__ACTIVITY__:
Could you report every line of the listing below that holds the word "begin"?

** INPUT MATERIAL follows **

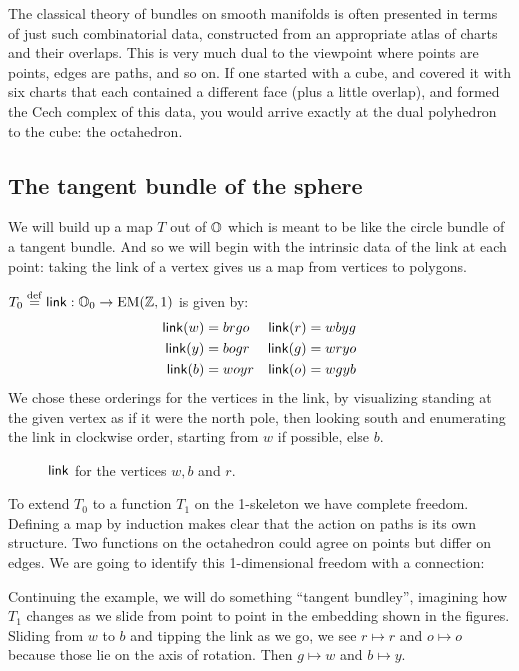 The classical theory of bundles on smooth manifolds is often presented in terms of just such combinatorial data, constructed from an appropriate atlas of charts and their overlaps. This is very much dual to the viewpoint where points are points, edges are paths, and so on. If one started with a cube, and covered it with six charts that each contained a different face (plus a little overlap), and formed the Cech complex of this data, you would arrive exactly at the dual polyhedron to the cube: the octahedron.

\subsection{The tangent bundle of the sphere}

We will build up a map \( T \) out of \( \mathbb{O} \) which is meant to be like the circle bundle of a tangent bundle. And so we will begin with the intrinsic data of the link at each point: taking the link of a vertex gives us a map from vertices to polygons.

\begin{mydef}
\( T_0\stackrel{\mathrm{def}}{=}\operatorname{\mathsf{link}}:\mathbb{O}_0\to\mathrm{EM}(\mathbb{Z},1) \) is given by:
\begin{align*}
\operatorname{\mathsf{link}}(w) &= brgo & \operatorname{\mathsf{link}}(r) &= wbyg \\
\operatorname{\mathsf{link}}(y) &= bogr & \operatorname{\mathsf{link}}(g) &= wryo \\
\operatorname{\mathsf{link}}(b) &= woyr & \operatorname{\mathsf{link}}(o) &= wgyb
\end{align*}
We chose these orderings for the vertices in the link, by visualizing standing at the given vertex as if it were the north pole, then looking south and enumerating the link in clockwise order, starting from \( w \) if possible, else \( b \).
\end{mydef}

\begin{figure}[h]
\centering

\caption{\( \operatorname{\mathsf{link}} \) for the vertices \( w, b\) and \( r \).}
\label{fig:triangle_of_equators}
\end{figure}

To extend \( T_0 \) to a function \( T_1 \) on the 1-skeleton we have complete freedom. Defining a map by induction makes clear that the action on paths is its own structure. Two functions on the octahedron could agree on points but differ on edges. We are going to identify this 1-dimensional freedom with a connection:

Continuing the example, we will do something ``tangent bundley'', imagining how \( T_1 \) changes as we slide from point to point in the embedding shown in the figures. Sliding from \( w \) to \( b \) and tipping the link as we go, we see \( r\mapsto r \) and \( o\mapsto o \) because those lie on the axis of rotation. Then \( g\mapsto w \) and \( b\mapsto y \).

** End of INPUT MATERIAL **

__TASK ANSWER__:
We will build up a map \( T \) out of \( \mathbb{O} \) which is meant to be like the circle bundle of a tangent bundle. And so we will begin with the intrinsic data of the link at each point: taking the link of a vertex gives us a map from vertices to polygons.
\begin{mydef}
\begin{align*}
\begin{figure}[h]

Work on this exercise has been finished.